Cataldo L, Mastrangelo M A, Kleene K C
Department of Biology, University of Massachusetts, Boston, 100 Morrissey Boulevard, Boston, Massachusetts, 02125-3393, USA.
Exp Cell Res. 1997 Feb 25;231(1):206-13. doi: 10.1006/excr.1996.3447.
Male germ cells in mice develop normally at 32 degrees C and spermatogenesis is severely inhibited by higher temperatures, including abdominal temperature, 37 degrees C. To examine the effects of heat stress on protein synthesis in various testicular cell types, seminiferous tubules were cultured at 32 degrees or 37 degrees C for 70 min or 42.5 degrees or 44 degrees C for 10 min followed by incubation for 60 min at 32 degrees C. Cultures were labeled with [35S]methionine, and the proteins that are soluble in 4% trichloroacetic acid were analyzed by acid-urea polyacrylamide gel electrophoresis. This culture system preserves the cytoarchitecture of the seminiferous epithelium and avoids breaking late haploid cells (elongated spermatids) during tissue dissociation. Incorporation of [35S]methionine into histone H1t, the testis-specific subtype of histone H1, in pachytene primary spermatocytes (meiotic cells) was reduced by about 33-50% following incubation at 37 degrees and 42.5 degrees C and by >/=90% after incubation at 44 degrees C. In contrast, exposure to 37 degrees, 42.5 degrees, and 44 degrees C had minimal effects on incorporation into transition proteins 1 and 2 in elongated spermatids. To determine whether heat stress inhibits translational initiation, the distribution of several mRNAs in cytoplasmic extracts of cultured tubules was analyzed by sucrose gradients and Northern blots. Exposure to 37 degrees and 44 degrees C produces incremental reductions in the size of polysomes translating H1t mRNA in pachytene spermatocytes and the sulfated glycoprotein 2 mRNA in Sertoli cells, the somatic cell type in the germinal epithelium. Neither 37 degrees nor 44 degrees C reduces the size or proportion of polysomal protamine 2 mRNA in elongated spermatids. These results demonstrate that the initiation of translation in pachytene spermatocytes and Sertoli cells is inhibited by exposure to abdominal temperature and that elongated spermatids are much more resistant to thermal stress.

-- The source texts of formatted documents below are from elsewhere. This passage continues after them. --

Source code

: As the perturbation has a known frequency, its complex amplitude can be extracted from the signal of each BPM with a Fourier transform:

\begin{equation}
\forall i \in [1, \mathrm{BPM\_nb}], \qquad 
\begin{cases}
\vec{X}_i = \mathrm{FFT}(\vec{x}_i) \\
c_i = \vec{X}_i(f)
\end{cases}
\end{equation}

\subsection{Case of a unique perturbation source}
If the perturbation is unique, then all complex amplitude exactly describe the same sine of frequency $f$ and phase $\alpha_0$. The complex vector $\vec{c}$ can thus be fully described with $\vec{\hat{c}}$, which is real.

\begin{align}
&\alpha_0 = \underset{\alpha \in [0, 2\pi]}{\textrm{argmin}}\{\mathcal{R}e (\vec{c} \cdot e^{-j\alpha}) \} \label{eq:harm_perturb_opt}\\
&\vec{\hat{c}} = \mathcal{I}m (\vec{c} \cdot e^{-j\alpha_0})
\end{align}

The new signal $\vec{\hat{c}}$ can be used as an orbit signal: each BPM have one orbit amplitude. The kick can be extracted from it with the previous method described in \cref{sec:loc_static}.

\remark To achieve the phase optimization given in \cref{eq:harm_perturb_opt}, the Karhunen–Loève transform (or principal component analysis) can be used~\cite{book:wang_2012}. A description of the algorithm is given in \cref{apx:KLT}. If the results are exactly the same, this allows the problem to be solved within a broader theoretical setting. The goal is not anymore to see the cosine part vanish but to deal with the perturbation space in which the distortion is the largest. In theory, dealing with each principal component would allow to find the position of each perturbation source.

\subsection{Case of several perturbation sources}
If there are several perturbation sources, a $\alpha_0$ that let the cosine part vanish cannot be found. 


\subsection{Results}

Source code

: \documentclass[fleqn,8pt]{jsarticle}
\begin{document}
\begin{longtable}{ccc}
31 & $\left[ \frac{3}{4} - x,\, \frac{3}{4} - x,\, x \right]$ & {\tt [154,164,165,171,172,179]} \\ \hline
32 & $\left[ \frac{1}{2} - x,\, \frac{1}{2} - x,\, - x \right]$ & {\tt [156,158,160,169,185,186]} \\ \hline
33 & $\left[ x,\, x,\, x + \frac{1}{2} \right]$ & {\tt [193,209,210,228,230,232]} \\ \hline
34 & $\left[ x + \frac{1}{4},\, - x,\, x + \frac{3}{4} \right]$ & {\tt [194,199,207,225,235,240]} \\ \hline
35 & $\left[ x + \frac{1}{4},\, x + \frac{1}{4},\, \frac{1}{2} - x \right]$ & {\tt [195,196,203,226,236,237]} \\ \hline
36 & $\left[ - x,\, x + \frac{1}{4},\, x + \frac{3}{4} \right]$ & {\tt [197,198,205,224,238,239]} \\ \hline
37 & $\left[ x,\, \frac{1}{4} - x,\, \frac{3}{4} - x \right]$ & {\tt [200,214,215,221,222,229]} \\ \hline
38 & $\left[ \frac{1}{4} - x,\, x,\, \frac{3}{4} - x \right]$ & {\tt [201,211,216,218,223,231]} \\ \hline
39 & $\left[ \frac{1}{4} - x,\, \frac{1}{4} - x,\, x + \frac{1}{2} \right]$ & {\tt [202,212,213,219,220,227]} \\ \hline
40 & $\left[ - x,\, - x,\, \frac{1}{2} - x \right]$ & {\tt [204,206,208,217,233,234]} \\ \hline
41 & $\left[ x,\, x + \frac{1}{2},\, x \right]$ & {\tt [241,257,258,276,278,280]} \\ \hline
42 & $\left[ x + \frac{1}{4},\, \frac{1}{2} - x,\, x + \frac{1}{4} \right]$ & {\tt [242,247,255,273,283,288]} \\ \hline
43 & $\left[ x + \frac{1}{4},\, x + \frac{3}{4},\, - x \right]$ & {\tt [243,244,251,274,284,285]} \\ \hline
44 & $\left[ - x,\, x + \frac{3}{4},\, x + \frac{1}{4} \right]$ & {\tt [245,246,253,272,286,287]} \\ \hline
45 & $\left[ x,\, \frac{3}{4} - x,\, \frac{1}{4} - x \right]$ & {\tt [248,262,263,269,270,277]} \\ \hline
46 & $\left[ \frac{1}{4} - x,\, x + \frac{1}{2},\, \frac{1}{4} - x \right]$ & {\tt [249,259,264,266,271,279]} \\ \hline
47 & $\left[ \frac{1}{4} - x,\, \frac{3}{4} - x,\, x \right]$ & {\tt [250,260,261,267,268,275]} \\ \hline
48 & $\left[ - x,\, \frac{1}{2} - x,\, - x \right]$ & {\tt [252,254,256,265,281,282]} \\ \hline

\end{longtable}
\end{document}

小鼠雄性生殖细胞在32℃时正常发育,而包括腹腔温度37℃在内的较高温度会严重抑制精子发生。为了研究热应激对各种睾丸细胞类型中蛋白质合成的影响,将生精小管在32℃或37℃培养70分钟,或在42.5℃或44℃培养10分钟,然后在32℃孵育60分钟。培养物用[35S]甲硫氨酸标记,用酸脲聚丙烯酰胺凝胶电泳分析可溶于4%三氯乙酸的蛋白质。该培养系统保留了生精上皮的细胞结构,避免了组织解离过程中晚期单倍体细胞(伸长的精子细胞)的破裂。在粗线期初级精母细胞(减数分裂细胞)中,将[35S]甲硫氨酸掺入组蛋白H1t(组蛋白H1的睾丸特异性亚型)在37℃和42.5℃孵育后减少约33 - 50%,在44℃孵育后减少≥90%。相比之下,暴露于37℃、42.5℃和44℃对伸长精子细胞中过渡蛋白1和2的掺入影响最小。为了确定热应激是否抑制翻译起始,通过蔗糖梯度和Northern印迹分析了培养小管细胞质提取物中几种mRNA的分布。暴露于37℃和44℃会使粗线期精母细胞中翻译H1t mRNA的多核糖体大小以及生精上皮中的体细胞类型支持细胞中硫酸化糖蛋白2 mRNA的多核糖体大小逐渐减小。37℃和44℃均未降低伸长精子细胞中多核糖体鱼精蛋白2 mRNA的大小或比例。这些结果表明,暴露于腹腔温度会抑制粗线期精母细胞和支持细胞中的翻译起始,而伸长的精子细胞对热应激的耐受性要强得多。